New music from both singers dropped unexpectedly on Thursday night.

On Thursday night, the first new song from Katy Perry in two years descended from the ether onto Apple Music in a mist of self-realization, wafting vague promises of strength and victory over non-specific opponents. Titled “Rise,” it’s a languid anthem of determination that uses an echo machine and aggressive use of metaphor to evoke icons as diverse as Katniss Everdeen, Maya Angelou, and Jesus. “When you think the final nail is in, think again,” Katy wails, “Don’t be surprised, I will still rise.”
Amid all this certainty and belief in self, it seemed almost inevitable that “Rise” would do just that, ascending gracefully to number one on the iTunes chart.

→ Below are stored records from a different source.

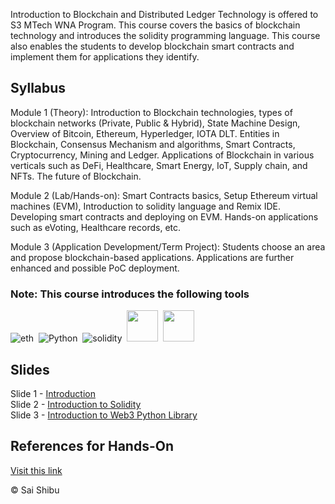 Introduction to Blockchain and Distributed Ledger Technology is offered to S3 MTech WNA Program. This course covers the basics of blockchain technology and introduces the solidity programming language. This course also enables the students to develop blockchain smart contracts and implement them for applications they identify.

## Syllabus

Module 1 (Theory): Introduction to Blockchain technologies, types of blockchain networks (Private, Public & Hybrid), State Machine Design, Overview of Bitcoin, Ethereum, Hyperledger, IOTA DLT. Entities in Blockchain, Consensus Mechanism and algorithms, Smart Contracts, Cryptocurrency, Mining and Ledger. Applications of Blockchain in various verticals such as DeFi, Healthcare, Smart Energy, IoT, Supply chain, and NFTs. The future of Blockchain.
 
Module 2 (Lab/Hands-on): Smart Contracts basics, Setup Ethereum virtual machines (EVM), Introduction to solidity language and Remix IDE. Developing smart contracts and deploying on EVM. Hands-on applications such as eVoting, Healthcare records, etc.

Module 3 (Application Development/Term Project): Students choose an area and propose blockchain-based applications. Applications are further enhanced and possible PoC deployment. 

### Note: This course introduces the following tools <br />

![eth](https://img.shields.io/badge/Ethereum-3C3C3D?style=for-the-badge&logo=Ethereum&logoColor=white)&nbsp;
![Python](https://img.shields.io/badge/Python-FFD43B?style=for-the-badge&logo=python&logoColor=blue)&nbsp; 
![solidity](https://img.shields.io/badge/Solidity-e6e6e6?style=for-the-badge&logo=solidity&logoColor=black)&nbsp; 
<img src="https://trufflesuite.com/img/truffle-logo.svg" width="50">&nbsp;
<img src="https://trufflesuite.com/img/ganache-logo-dark.svg" width="50">&nbsp; <br />


## Slides
Slide 1 - [Introduction](https://docs.google.com/presentation/d/1NxnD_vIDmQmAD2f1pCnmJacrrvp4B9wCeRoA74F-_E8/edit?usp=sharing)&nbsp; </br>
Slide 2 - [Introduction to Solidity](https://docs.google.com/presentation/d/1Suk3AM1lGCCZhrzDKJVJYYz_J-Zcpwrt0AFM2u1fVvY/edit?usp=sharing)&nbsp; </br>
Slide 3 - [Introduction to Web3 Python Library](https://docs.google.com/presentation/d/1REA-vRzJ0pu-FPHVAtypX993zgQTemeTch3GDmM8dYE/edit?usp=sharing)&nbsp; </br>

## References for Hands-On
[Visit this link](https://github.com/saishibu/Blockchain-Course-for-Amrita-21WN727/tree/main/Hands-on) 


© Sai Shibu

Unfortunately, it wasn’t to be. Perry was thwarted by the first new solo song from Britney Spears in three years (at least if you choose to forget 2015’s “Pretty Girls” with Iggy Azalea, which I recommend you do). So “Rise” had to sit at number two for much of the morning beneath Britney’s “Make Me...”, a song that eschews complex narrative for a simpler sentiment found in so many great works of art: lust.

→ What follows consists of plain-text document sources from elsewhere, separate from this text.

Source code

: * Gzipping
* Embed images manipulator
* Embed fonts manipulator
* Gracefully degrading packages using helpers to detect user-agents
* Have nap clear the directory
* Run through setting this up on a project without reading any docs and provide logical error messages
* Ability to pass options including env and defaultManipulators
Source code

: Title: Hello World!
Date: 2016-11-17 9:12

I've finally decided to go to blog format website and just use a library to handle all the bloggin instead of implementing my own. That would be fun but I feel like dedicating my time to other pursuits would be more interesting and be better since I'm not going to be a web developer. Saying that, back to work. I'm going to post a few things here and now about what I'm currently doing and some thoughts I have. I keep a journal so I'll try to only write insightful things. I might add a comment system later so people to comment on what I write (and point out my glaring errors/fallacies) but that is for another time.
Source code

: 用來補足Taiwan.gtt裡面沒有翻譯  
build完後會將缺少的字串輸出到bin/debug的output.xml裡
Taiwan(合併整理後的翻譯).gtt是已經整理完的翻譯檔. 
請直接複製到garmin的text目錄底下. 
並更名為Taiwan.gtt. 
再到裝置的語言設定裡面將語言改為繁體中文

This is, at least for fans of pop music, big news. With the exception of songs on Beyoncé’s outstanding, genre-busting Lemonade, 2016 so far has limped out the gate when it comes to pop singles, offering up Meghan Trainor, Fifth Harmony, and a song Justin Timberlake recorded as the theme to an upcoming animated movie about troll dolls. (2016 also killed American Idol.) Britney fans have been waiting for a single since it was announced that she’d perform at the Billboard Awards in May, but she ultimately decided to work more on her new music before debuting it. It seems to have paid off: “Make Me...” is a sultry, sparse work that feels perfectly attuned to its time, punctuated with off-key moans and sighs (and a remarkably bland rap interlude from G-Eazy).

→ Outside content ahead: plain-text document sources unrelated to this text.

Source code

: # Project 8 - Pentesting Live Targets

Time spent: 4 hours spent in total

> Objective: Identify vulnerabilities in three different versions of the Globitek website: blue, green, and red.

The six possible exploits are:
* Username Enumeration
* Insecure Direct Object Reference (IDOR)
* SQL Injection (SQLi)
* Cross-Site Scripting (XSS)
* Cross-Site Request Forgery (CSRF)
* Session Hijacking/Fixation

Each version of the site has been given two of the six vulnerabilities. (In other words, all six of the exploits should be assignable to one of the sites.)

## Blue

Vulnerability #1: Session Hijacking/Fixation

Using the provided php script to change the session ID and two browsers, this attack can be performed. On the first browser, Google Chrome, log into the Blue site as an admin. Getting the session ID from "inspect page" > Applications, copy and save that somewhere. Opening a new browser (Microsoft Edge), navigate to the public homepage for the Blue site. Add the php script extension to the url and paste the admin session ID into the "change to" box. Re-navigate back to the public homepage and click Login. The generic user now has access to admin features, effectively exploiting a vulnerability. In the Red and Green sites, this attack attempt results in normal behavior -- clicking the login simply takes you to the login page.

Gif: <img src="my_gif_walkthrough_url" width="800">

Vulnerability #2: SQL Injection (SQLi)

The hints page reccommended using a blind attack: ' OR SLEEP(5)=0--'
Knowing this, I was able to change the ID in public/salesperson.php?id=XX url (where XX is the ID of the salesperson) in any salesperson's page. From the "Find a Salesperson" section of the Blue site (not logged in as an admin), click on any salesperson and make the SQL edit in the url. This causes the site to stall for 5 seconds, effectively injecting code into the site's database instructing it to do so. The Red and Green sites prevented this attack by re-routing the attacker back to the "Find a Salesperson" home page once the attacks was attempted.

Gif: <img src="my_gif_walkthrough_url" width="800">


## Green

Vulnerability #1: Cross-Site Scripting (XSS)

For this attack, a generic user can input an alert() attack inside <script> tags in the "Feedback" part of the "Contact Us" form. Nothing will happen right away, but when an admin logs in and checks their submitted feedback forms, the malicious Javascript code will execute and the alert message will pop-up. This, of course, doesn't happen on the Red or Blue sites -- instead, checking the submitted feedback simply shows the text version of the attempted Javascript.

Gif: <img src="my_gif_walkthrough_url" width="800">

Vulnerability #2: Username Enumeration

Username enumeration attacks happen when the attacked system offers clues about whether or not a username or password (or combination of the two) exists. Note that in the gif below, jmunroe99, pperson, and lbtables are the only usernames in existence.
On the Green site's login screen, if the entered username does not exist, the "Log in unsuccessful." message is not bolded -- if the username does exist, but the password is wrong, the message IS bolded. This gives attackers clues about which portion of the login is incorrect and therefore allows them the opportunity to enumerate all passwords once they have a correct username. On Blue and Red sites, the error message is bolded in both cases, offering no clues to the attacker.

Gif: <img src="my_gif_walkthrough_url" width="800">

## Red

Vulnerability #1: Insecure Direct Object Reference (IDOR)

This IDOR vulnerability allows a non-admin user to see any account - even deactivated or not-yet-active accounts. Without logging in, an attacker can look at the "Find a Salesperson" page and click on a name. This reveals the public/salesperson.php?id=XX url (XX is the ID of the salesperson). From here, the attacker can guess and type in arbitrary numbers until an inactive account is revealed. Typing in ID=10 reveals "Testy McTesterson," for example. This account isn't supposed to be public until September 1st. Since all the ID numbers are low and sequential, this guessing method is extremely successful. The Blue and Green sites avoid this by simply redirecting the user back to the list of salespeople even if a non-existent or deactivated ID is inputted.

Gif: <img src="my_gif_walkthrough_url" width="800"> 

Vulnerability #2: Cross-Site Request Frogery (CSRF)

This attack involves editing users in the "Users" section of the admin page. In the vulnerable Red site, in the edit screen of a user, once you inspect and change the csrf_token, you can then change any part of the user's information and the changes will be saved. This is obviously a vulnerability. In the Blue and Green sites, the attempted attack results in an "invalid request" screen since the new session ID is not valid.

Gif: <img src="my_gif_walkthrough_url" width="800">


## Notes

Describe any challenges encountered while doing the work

What’s mostly noteworthy about “Make Me...” is its provenance: The song is co-written and produced by Burns, an English musician and DJ, and Joe Janiak, a composer, neither of whom is particularly well-known beyond occasional work with Ellie Goulding and Adam Lambert. “Rise,” by contrast, comes courtesy of Max Martin, the Swedish impresario behind most of Katy’s greatest hits (“Part of Me,” “Teenage Dream,” “Roar”), who’s also a long-time Britney collaborator. It bears some of the hallmarks of Martin’s work, including odd emphasis on certain syllables, but it comes across as dreary for the most part, like a cluster of inspirational Instagram memes cobbled together in a minor key. (Martin also produced the aforementioned JT troll song “Can’t Fight the Feeling,” so it’s possible he’s having an off year.)
“Rise” was written as the theme song for the 2016 U.S. Olympics team, and it fits perfectly with NBC’s promotional video of American athletes preparing to climb all the way to the podium. (The cover photograph, which depicts Katy sitting face-deep in a pool of water, only makes you hope it wasn’t taken in Rio.) Britney’s “Make Me...” doesn’t seem intended to inspire anything other than a general feeling of “let’s make sex together,” compounded by the outfit she’s wearing on the cover, which looks like something Party City might market as a “sexy Elvis costume.” The random, distorted howls on “Make Me...” seem directly appropriated from Justin Bieber’s “Sorry.” But “Make Me...” is distinctive enough that it makes you excited for what Britney might do next. Helping redeem the year in pop music would be arguably a better service to the people than lip syncing her greatest hits at Planet Hollywood for eight quadrillion dollars a year.